Signed-off-by: Christian Brabandt <cb@256bit.org>
---

diff --git a/src/diff.c b/src/diff.c
index 46325d64ca..8b2e83e79c 100644
--- a/src/diff.c
+++ b/src/diff.c
@@ -898,6 +898,13 @@ diff_write(buf_T *buf, diffin_T *din, linenr_T start, linenr_T end)
     if (din->din_fname == NULL)
 	return diff_write_buffer(buf, din, start, end);
 
+    // Writing the diff buffers may trigger changes in the window structure
+    // via aucmd_prepbuf()/aucmd_restbuf() commands.
+    // This may cause recursively calling winframe_remove() which is not safe and causes
+    // use after free, so let's stop it here.
+    if (frames_locked())
+	return FAIL;
+
     if (end < 0)
 	end = buf->b_ml.ml_line_count;
 
diff --git a/src/proto/window.pro b/src/proto/window.pro
index 44e4201fa0..939c220762 100644
--- a/src/proto/window.pro
+++ b/src/proto/window.pro
@@ -1,6 +1,7 @@
 /* window.c */
 void window_layout_lock(void);
 void window_layout_unlock(void);
+int frames_locked(void);
 int window_layout_locked(enum CMD_index cmd);
 int check_can_set_curbuf_disabled(void);
 int check_can_set_curbuf_forceit(int forceit);
diff --git a/src/testdir/test_diffmode.vim b/src/testdir/test_diffmode.vim
index 340397a27b..7e93ea3636 100644
--- a/src/testdir/test_diffmode.vim
+++ b/src/testdir/test_diffmode.vim
@@ -3566,4 +3566,36 @@ func Test_diff_add_prop_in_autocmd()

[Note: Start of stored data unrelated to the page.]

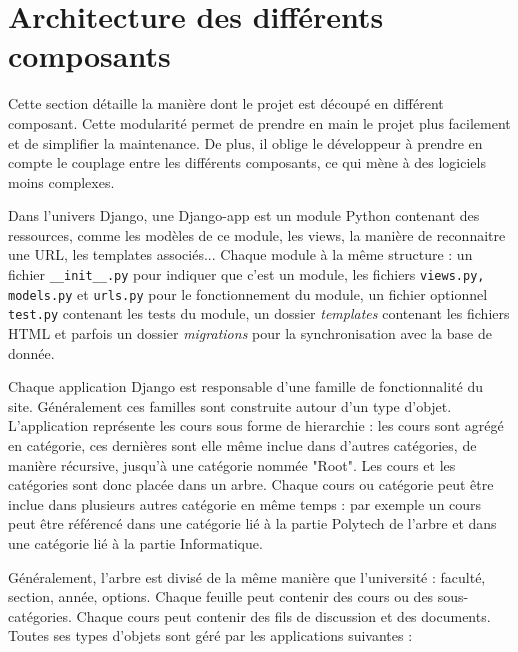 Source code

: \documentclass[a4paper,12pt]{article}
\begin{document}
\section{Architecture des différents composants}

Cette section détaille la manière dont le projet est découpé en différent
composant. Cette modularité permet de prendre en main le projet plus facilement
et de simplifier la maintenance. De plus, il oblige le développeur à
prendre en compte le couplage entre les différents composants, ce qui mène
à des logiciels moins complexes.

Dans l'univers Django, une Django-app est un module Python contenant des
ressources, comme les modèles de ce module, les views, la manière de reconnaitre
une URL, les templates associés... Chaque module à la même structure : un fichier
\texttt{\_\_init\_\_.py} pour indiquer que c'est un module, les fichiers
\texttt{views.py, models.py} et \texttt{urls.py} pour le fonctionnement du module,
un fichier optionnel \texttt{test.py} contenant les tests du module, un dossier
\textit{templates} contenant les fichiers HTML et parfois un dossier \textit{migrations}
pour la synchronisation avec la base de donnée.

Chaque application Django est responsable d'une famille de fonctionnalité du site.
Généralement ces familles sont construite autour d'un type d'objet. L'application
représente les cours sous forme de hierarchie : les cours sont agrégé en catégorie,
ces dernières sont elle même inclue dans d'autres catégories, de manière récursive,
jusqu'à une catégorie nommée "Root". Les cours et les catégories sont donc
placée dans un arbre. Chaque cours ou catégorie peut être inclue dans plusieurs
autres catégorie en même temps : par exemple un cours peut être référencé dans
une catégorie lié à la partie Polytech de l'arbre et dans une catégorie lié à la
partie Informatique.

Généralement, l'arbre est divisé de la même manière que l'université : faculté,
section, année, options. Chaque feuille peut contenir des cours ou des sous-catégories.
Chaque cours peut contenir des fils de discussion et des documents. Toutes ses
types d'objets sont géré par les applications suivantes :
\end{document}
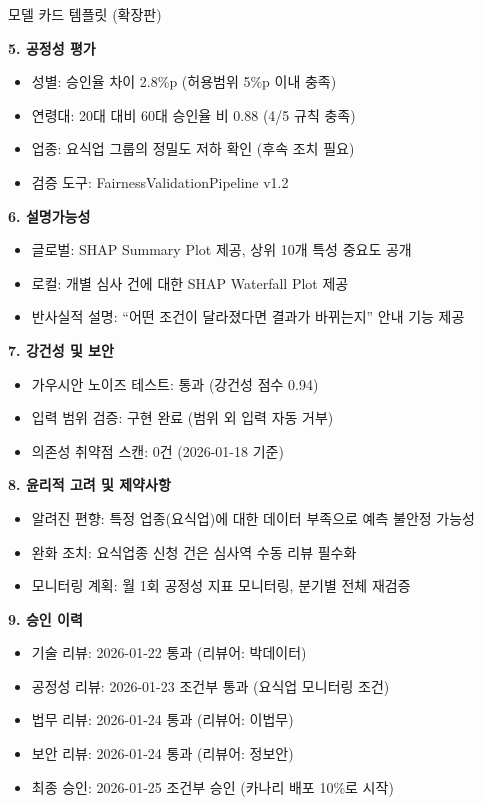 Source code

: \begin{practicaltool}{모델 카드 템플릿 (확장판)}
\begin{tcolorbox}[colback=white, colframe=black!75!white, title=Model Card for {[모델명]}]
\textbf{5. 공정성 평가}
\begin{itemize}
  \item 성별: 승인율 차이 2.8\%p (허용범위 5\%p 이내 충족)
  \item 연령대: 20대 대비 60대 승인율 비 0.88 (4/5 규칙 충족)
  \item 업종: 요식업 그룹의 정밀도 저하 확인 (후속 조치 필요)
  \item 검증 도구: FairnessValidationPipeline v1.2
\end{itemize}

\textbf{6. 설명가능성}
\begin{itemize}
  \item 글로벌: SHAP Summary Plot 제공, 상위 10개 특성 중요도 공개
  \item 로컬: 개별 심사 건에 대한 SHAP Waterfall Plot 제공
  \item 반사실적 설명: ``어떤 조건이 달라졌다면 결과가 바뀌는지'' 안내 기능 제공
\end{itemize}

\textbf{7. 강건성 및 보안}
\begin{itemize}
  \item 가우시안 노이즈 테스트: 통과 (강건성 점수 0.94)
  \item 입력 범위 검증: 구현 완료 (범위 외 입력 자동 거부)
  \item 의존성 취약점 스캔: 0건 (2026-01-18 기준)
\end{itemize}

\textbf{8. 윤리적 고려 및 제약사항}
\begin{itemize}
  \item 알려진 편향: 특정 업종(요식업)에 대한 데이터 부족으로 예측 불안정 가능성
  \item 완화 조치: 요식업종 신청 건은 심사역 수동 리뷰 필수화
  \item 모니터링 계획: 월 1회 공정성 지표 모니터링, 분기별 전체 재검증
\end{itemize}

\textbf{9. 승인 이력}
\begin{itemize}
  \item 기술 리뷰: 2026-01-22 통과 (리뷰어: 박데이터)
  \item 공정성 리뷰: 2026-01-23 조건부 통과 (요식업 모니터링 조건)
  \item 법무 리뷰: 2026-01-24 통과 (리뷰어: 이법무)
  \item 보안 리뷰: 2026-01-24 통과 (리뷰어: 정보안)
  \item 최종 승인: 2026-01-25 조건부 승인 (카나리 배포 10\%로 시작)
\end{itemize}
\end{tcolorbox}
\end{practicaltool}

   call StopVimInTerminal(buf)
 endfunc
 
+" this was causing a use-after-free by callig winframe_remove() rerursively
+func Test_diffexpr_wipe_buffers()
+  CheckRunVimInTerminal
+
+  let lines =<< trim END
+    def DiffFuncExpr()
+      var in: list<string> = readfile(v:fname_in)
+      var new = readfile(v:fname_new)
+      var out: string = diff(in, new)
+      writefile(split(out, "n"), v:fname_out)
+    enddef
+
+    new
+    vnew
+    set diffexpr=DiffFuncExpr()
+    wincmd l
+    new
+    cal setline(1,range(20))
+    wind difft
+    wincm w
+    hid
+    %bw!
+  END
+  call writefile(lines, 'Xtest_diffexpr_wipe', 'D')
+
+  let buf = RunVimInTerminal('Xtest_diffexpr_wipe', {})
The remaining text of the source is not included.